[Opening Given records section]
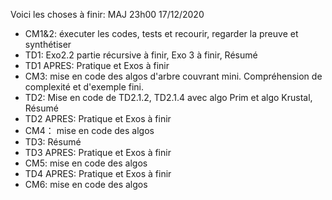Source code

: Voici les choses à finir:
MAJ 23h00 17/12/2020
- CM1&2: éxecuter les codes, tests et recourir, regarder la preuve et synthétiser
- TD1: Exo2.2 partie récursive à finir, Exo 3 à finir, Résumé
- TD1 APRES: Pratique et Exos à finir
- CM3: mise en code des algos d'arbre couvrant mini. Compréhension de complexité et d'exemple fini.
- TD2: Mise en code de TD2.1.2, TD2.1.4 avec algo Prim et algo Krustal, Résumé
- TD2 APRES: Pratique et Exos à finir
- CM4： mise en code des algos
- TD3: Résumé
- TD3 APRES: Pratique et Exos à finir
- CM5: mise en code des algos
- TD4 APRES: Pratique et Exos à finir
- CM6: mise en code des algos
[Closing Given records section]
• Problem: Each line above that contains "Exos" must be copied out.

• Solution:
- TD1 APRES: Pratique et Exos à finir
- TD2 APRES: Pratique et Exos à finir
- TD3 APRES: Pratique et Exos à finir
- TD4 APRES: Pratique et Exos à finir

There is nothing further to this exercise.